What to produce:
Somewhere below, one line contains "nebulización, etc" and a later line contains "Los métodos para". Output those two lines and everything between them exactly, and nothing else.

Source material:
··········

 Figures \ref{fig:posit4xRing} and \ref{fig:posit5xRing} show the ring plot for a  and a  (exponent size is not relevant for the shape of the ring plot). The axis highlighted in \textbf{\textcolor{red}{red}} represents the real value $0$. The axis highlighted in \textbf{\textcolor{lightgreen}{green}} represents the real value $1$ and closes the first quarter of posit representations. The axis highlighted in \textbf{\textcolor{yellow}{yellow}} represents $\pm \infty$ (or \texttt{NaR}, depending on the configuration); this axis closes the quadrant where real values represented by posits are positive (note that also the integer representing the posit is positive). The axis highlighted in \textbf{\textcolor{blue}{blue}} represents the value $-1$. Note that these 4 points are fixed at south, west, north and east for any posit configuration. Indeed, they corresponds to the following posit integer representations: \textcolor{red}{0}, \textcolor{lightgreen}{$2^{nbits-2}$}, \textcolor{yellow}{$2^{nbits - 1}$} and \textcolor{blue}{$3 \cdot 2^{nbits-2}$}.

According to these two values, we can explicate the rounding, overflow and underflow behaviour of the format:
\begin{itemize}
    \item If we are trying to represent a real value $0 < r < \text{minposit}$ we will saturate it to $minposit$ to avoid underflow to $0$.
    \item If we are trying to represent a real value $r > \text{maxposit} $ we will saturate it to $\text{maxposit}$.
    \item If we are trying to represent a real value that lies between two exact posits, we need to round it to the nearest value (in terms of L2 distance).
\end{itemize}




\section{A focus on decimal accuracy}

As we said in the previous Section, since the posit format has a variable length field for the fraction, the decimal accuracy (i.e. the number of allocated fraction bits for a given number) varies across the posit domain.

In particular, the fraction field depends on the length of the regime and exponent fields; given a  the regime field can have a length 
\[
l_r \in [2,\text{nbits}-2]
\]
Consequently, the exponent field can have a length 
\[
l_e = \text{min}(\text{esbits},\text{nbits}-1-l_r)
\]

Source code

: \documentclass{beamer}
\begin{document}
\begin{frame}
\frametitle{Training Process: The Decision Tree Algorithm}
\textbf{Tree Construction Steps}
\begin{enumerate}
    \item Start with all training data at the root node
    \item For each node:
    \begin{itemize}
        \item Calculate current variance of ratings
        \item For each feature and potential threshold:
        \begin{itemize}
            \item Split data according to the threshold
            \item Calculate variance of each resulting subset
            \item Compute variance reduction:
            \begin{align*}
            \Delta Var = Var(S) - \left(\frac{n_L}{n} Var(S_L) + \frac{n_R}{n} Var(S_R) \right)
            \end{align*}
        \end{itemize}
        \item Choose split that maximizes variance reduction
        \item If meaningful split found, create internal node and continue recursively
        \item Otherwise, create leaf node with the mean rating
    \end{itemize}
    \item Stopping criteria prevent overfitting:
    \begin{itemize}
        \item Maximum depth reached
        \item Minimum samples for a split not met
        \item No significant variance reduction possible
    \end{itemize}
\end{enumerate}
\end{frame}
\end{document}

··········

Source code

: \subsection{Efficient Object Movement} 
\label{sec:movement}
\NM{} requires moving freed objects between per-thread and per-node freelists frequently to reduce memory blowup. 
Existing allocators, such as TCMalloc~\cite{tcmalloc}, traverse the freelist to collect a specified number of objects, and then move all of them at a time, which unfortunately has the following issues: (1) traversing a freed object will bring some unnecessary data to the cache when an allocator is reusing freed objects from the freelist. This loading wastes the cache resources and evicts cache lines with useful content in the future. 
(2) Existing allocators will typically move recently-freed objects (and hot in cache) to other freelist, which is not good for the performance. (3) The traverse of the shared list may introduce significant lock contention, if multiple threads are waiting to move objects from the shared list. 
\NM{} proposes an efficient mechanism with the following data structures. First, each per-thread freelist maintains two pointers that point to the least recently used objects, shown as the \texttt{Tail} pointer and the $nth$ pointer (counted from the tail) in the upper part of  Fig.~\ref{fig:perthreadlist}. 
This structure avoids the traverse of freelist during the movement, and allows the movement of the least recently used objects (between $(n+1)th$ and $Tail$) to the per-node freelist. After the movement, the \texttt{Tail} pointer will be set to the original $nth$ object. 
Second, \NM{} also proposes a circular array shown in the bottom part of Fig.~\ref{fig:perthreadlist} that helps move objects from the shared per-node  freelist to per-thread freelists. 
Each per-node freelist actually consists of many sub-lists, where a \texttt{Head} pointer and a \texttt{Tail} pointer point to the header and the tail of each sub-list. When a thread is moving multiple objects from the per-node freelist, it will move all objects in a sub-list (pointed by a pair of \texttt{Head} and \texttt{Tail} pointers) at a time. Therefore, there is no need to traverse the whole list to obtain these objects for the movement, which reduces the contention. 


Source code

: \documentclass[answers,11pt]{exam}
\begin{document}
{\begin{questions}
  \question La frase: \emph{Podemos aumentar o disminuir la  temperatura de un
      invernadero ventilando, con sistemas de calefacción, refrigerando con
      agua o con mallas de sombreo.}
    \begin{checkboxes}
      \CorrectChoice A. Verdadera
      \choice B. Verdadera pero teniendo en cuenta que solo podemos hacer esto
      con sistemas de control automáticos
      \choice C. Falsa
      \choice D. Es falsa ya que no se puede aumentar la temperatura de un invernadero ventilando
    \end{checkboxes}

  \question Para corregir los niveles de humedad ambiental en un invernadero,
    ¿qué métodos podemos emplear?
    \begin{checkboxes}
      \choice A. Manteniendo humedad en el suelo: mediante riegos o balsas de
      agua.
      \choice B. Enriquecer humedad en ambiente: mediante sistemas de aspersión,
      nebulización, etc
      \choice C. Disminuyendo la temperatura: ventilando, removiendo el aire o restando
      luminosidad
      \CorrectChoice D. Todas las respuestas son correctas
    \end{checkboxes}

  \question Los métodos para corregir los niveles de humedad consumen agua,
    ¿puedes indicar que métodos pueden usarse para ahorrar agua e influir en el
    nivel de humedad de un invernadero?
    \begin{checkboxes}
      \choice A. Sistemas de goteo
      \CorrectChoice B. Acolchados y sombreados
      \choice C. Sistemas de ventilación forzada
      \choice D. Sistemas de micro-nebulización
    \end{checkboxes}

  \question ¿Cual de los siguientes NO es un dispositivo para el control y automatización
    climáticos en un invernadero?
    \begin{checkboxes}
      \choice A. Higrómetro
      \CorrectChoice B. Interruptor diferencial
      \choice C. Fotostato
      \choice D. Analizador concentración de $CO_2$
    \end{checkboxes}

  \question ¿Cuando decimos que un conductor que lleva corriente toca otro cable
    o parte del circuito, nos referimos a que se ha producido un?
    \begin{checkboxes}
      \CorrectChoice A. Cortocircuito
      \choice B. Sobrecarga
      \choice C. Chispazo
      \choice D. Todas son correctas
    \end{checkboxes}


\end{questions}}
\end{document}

··········

Exercise answer:
      nebulización, etc
      \choice C. Disminuyendo la temperatura: ventilando, removiendo el aire o restando
      luminosidad
      \CorrectChoice D. Todas las respuestas son correctas
    \end{checkboxes}

  \question Los métodos para corregir los niveles de humedad consumen agua,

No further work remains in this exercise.